Alright this is going to be pretty in-depth because I want to give you guys as much info as possible to try and help me!

So my boyfriend got me a sempervivum for my birthday, and he doesn't really know what healthy succulents look like, so he picked me one that was pretty pale. I put it in soil specifically for cacti and drilled a hole in the little bowl I put it in (5/16" hole) so it could drain properly. Unfortunately, it doesn't seem to be getting any better and it doesn't seem to be growing any chicks that I could propogate with.

The problems I'm having are:
- The leaves on the bottom are pointing downward meaning that they aren't easy to keep dry because they're actually digging down into the soil.
- I tried to put my plant out on my porch so it could get enough light, but it seemed to get sunburns so I stopped putting it in direct sunlight during midday when the sun is high.
- I have an LED grow light inside and I've been using that to try to get the sempervivum to perk up, but it doesn't seem to be working.

Please help me. I really want to keep this alive since it came from my boyfriend and it's special to me.
[Last edited by waltonftw - Jul 3, 2016 11:59 AM (+)]
Give a thumbs up | Quote | Post #1201167 (1)
Name: Paul
southern California
Zone 8B/9A
Region: California Herbs
Jul 3, 2016 12:34 PM CST
Hello waltonftw Smiling

The etiolation on your sempervivum doesn't seem too bad, I have often received them looking just like that (or it takes me a few days or even weeks to have time to plant them) or even paler and droopier and they always recover.

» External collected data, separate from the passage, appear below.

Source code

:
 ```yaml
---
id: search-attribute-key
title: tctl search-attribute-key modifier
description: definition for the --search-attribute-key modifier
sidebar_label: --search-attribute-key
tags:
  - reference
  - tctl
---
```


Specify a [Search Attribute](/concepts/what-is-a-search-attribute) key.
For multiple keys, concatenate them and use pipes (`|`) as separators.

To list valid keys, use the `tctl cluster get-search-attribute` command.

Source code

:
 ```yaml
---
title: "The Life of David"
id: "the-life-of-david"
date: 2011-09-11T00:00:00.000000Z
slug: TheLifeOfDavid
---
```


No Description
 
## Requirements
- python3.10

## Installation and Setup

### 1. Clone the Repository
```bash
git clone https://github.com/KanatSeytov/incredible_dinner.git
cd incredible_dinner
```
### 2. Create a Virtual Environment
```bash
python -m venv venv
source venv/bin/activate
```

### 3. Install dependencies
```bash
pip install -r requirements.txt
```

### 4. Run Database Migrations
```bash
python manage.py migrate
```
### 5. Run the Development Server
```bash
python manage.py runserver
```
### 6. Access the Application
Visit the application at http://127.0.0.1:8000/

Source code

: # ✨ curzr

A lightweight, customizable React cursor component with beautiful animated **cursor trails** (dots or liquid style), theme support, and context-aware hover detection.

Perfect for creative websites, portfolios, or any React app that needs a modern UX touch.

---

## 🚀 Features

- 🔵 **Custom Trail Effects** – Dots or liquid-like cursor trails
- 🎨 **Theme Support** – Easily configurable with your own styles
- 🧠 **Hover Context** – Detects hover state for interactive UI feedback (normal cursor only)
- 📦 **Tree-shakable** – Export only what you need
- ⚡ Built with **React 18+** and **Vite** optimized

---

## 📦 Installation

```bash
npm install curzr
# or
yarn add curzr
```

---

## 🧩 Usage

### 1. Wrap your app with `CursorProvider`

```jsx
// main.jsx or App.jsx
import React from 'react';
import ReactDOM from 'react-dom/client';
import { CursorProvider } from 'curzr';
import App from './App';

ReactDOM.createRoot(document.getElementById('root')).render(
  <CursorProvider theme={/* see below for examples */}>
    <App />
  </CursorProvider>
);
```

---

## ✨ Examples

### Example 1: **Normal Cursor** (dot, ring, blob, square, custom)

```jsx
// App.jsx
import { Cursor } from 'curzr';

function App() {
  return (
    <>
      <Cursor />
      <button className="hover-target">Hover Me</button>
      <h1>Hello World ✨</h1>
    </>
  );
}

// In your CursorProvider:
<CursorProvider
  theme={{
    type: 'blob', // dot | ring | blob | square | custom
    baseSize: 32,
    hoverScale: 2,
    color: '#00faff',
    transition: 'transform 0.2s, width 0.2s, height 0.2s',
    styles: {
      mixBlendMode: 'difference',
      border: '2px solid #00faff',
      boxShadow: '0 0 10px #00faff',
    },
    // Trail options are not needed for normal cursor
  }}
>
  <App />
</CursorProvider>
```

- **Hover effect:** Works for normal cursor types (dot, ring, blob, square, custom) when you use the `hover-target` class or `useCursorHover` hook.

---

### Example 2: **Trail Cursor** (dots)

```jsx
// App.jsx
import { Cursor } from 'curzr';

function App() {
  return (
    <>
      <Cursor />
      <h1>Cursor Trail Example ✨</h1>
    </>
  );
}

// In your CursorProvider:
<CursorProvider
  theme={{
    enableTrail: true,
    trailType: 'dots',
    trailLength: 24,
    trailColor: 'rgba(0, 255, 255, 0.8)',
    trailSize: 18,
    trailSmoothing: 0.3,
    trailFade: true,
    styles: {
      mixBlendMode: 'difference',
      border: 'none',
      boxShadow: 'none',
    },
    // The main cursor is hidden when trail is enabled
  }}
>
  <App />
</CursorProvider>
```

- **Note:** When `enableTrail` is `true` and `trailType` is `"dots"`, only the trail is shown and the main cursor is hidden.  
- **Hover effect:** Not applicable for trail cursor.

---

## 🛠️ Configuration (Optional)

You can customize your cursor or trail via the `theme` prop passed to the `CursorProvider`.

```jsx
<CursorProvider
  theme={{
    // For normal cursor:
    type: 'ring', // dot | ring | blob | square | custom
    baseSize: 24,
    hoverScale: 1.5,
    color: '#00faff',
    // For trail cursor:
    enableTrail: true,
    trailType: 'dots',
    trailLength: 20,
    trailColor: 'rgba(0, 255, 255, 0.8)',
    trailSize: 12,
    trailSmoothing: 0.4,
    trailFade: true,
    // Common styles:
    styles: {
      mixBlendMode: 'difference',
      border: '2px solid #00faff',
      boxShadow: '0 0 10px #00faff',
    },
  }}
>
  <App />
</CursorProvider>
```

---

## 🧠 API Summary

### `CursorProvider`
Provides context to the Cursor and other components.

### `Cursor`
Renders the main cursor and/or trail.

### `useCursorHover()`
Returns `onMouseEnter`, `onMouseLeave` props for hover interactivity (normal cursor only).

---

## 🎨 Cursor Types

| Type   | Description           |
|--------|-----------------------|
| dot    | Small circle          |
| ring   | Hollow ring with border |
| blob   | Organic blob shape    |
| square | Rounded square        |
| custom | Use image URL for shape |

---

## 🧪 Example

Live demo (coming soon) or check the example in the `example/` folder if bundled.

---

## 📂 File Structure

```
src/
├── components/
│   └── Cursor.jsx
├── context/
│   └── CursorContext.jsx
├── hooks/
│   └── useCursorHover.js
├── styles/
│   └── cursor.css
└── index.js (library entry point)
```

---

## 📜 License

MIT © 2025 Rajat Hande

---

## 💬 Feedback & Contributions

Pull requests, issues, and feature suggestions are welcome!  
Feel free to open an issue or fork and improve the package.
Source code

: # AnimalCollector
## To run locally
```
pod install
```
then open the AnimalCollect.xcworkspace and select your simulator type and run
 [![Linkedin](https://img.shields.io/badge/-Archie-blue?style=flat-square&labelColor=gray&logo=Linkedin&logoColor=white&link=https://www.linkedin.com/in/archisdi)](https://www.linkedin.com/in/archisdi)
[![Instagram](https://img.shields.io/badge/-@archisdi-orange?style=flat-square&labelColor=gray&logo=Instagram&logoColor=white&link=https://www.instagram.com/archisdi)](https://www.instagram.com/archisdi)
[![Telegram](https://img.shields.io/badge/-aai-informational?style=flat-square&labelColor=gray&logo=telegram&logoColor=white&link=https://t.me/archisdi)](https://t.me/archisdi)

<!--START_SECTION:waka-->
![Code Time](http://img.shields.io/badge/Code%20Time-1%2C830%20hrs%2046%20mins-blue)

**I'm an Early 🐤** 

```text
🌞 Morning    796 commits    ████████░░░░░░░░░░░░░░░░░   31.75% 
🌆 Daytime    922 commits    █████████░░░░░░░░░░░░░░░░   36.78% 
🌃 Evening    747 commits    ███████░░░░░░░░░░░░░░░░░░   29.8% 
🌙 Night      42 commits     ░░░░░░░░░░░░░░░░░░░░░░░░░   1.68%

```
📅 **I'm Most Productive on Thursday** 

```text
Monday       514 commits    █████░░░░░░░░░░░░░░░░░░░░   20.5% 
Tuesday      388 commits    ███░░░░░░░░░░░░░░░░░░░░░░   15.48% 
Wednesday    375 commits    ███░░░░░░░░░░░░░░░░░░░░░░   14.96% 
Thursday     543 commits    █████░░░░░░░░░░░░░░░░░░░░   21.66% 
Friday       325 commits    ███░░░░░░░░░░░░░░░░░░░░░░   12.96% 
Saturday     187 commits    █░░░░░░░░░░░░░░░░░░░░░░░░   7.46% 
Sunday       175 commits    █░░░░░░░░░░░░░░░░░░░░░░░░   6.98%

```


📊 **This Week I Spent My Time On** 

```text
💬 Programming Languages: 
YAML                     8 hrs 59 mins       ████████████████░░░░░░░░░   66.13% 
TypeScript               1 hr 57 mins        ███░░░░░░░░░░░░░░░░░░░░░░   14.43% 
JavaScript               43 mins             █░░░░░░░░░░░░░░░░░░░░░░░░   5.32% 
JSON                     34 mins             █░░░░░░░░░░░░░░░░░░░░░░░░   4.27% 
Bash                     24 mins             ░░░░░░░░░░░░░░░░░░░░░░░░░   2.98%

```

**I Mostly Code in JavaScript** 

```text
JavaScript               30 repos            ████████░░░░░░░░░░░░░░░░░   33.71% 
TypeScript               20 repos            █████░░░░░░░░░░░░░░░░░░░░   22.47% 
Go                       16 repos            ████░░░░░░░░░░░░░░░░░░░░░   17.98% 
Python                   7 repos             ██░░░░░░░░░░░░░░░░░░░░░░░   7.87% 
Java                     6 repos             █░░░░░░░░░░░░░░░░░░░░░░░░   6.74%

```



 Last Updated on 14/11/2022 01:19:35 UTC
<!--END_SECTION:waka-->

To help with the droopy leaves, I would suggest surrounding your semp with small pebbles or gravel, or chicken grit if you can find it. For tiny semps, I use a toothpick or small butter knife to gently lift the leaves and push the stones under them as far as I possibly can. The cactus mix they are in will work well for them, although I would keep the bark pieces away from the trunk or leaves because bark can hold moisture and invite rot. Watering it too often can also cause the leaves to droop like that and just make semps look quite sad! How often are you watering it? I would also drill a few extra drainage holes. Semps need very good drainage and one small hole might not be draining the soil enough to its liking. When you take it out of the pot, see if it is growing small white roots, that's a good sign. As for producing chicks it all depends on what kind it is, some semps produce lots of chicks and often whilst others produce few or rarely offset.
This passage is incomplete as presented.